OPA is written in Go and runs as a sidecar or a host-level daemon. It can be compiled to WASM. It contains a management api for control and visibility. Which can be used for offline auditing.
OPA supplies tooling to build, test and debug policies.
Gatekeeper is an extensible admission controller for K8S using OPA policies. Gatekeeper is also able to inject / modify requests. e.g. insert sidecarts or add labels.
Session: Traces from Events: A New Way to Visualise Kubernetes Activities - Bryan Boreham, Weaveworks
Events in k8s can be sent to something that can compose them as spans so we can correlate it.
weaveworks-experimental/kspan picks up all events and creates spans from then, and sends them into Jaeger. Pretty cool technology to debug things going wrong in K8S!
I’ve watched some replays of talks as well, as so much is going on at the same time.
Session: From Tweet to BadIdea: Creating an Embeddable Kubernetes Style API Server - Jason DeTiberus, Equinix Metal
Jason DeTiberus came up with a ‘bare-bones’ API server which does not require a full Kubernetes cluster and can be embedded in applications to support CRDS
- Rapid application development using CRDs for standalone binaries without needing a hard dependency on Kubernetes.
- Bootstrapping infrastructure management tooling, such as Cluster API (to avoid needing a Kubernetes cluster before you have a Kubernetes cluster)
Session: Cluster API Deep Dive - Jason DeTiberus, Equinix Metal & Marcel Mue, Giant Swarm
The Cluster API is a Kubernetes project to bring declarative, Kubernetes-style APIs to cluster creation, configuration, and management. It provides optional, additive functionality on top of core Kubernetes to manage the lifecycle of a Kubernetes cluster.
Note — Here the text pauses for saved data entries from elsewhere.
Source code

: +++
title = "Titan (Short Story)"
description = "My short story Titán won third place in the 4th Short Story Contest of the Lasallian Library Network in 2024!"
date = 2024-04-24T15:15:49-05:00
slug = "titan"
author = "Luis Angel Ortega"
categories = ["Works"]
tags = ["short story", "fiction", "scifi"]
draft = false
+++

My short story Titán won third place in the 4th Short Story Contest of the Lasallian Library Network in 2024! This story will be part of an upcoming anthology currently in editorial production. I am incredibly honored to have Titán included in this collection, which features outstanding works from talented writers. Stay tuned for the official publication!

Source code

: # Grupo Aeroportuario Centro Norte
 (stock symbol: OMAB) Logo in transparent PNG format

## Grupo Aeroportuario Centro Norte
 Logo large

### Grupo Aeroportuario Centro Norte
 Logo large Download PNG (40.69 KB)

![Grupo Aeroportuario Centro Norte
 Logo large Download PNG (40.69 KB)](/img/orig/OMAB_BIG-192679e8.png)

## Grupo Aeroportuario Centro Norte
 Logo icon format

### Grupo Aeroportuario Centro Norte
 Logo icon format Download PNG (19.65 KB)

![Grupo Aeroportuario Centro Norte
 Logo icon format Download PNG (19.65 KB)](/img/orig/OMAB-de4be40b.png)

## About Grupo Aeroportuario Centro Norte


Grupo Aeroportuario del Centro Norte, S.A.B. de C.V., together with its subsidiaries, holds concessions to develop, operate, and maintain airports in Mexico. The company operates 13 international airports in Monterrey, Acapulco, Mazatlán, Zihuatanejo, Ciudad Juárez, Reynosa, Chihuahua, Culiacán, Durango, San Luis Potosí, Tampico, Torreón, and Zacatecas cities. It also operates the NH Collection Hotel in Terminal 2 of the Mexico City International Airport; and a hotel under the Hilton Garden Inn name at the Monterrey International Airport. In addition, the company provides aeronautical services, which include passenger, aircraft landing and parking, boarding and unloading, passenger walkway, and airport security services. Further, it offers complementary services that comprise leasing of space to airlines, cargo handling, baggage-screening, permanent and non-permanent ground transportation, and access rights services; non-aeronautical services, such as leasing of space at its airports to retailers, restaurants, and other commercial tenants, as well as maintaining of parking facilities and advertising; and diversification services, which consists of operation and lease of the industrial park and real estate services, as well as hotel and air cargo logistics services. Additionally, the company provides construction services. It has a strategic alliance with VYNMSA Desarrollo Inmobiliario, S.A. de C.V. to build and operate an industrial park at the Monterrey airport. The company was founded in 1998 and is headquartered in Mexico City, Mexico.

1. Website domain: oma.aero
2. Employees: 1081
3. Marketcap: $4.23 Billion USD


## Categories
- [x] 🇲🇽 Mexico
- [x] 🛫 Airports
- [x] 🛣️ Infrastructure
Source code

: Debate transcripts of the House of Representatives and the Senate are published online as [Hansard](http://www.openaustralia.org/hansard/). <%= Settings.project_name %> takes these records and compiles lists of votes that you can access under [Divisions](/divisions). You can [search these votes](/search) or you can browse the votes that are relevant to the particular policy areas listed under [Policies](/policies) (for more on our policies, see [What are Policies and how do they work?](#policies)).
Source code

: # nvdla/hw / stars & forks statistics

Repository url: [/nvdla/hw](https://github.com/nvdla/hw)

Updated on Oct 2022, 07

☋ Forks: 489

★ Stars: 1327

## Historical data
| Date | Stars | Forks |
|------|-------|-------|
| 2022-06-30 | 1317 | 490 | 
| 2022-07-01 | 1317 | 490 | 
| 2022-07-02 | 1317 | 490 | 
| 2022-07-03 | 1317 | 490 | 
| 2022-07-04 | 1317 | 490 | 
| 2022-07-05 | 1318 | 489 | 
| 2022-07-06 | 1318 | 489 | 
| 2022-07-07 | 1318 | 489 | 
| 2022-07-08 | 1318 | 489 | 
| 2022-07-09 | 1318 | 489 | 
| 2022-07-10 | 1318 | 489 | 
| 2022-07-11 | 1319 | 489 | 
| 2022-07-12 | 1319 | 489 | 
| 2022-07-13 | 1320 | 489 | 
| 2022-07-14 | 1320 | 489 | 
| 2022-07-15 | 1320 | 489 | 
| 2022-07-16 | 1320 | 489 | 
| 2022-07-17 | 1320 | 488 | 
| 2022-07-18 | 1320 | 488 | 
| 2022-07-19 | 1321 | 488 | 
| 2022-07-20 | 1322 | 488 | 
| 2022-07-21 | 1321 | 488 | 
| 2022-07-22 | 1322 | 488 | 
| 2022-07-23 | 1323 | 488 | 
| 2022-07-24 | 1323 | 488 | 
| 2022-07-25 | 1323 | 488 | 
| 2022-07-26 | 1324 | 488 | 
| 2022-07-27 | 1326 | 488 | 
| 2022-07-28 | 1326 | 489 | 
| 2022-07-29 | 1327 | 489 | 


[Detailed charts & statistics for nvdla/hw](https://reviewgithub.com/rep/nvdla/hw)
Cool demo about Cluster API being used to created Kubernetes clusters
Session: Notary v2: Supply Chain Security for Containers - Justin Cormack, Docker & Steve Lasker, Microsoft
The solarwinds attack was a wake-up call for a lot of people to not always trust software running in your supply chain / CI-CD environments. It would be nice if containers, like freight containers, come with a bill of material, their content and are signed off upon. Managing signatures involves a lot of key to be managed, and it is not something native to registries. Also, people like to detach the container and the signature, so it is easy to add signatures afterwards. In the end, people want to be able to validate what they are running in their container platform.
Container signing is not being used a lot. The idea is to make it easier to start using it. Notary is working on the base infrastructure to support this.
A usable signing solution will be shipped by the second half of 2021 with iterative updates. You will also be able to attach metadata in the form of JSON documents to images using the same mechanics.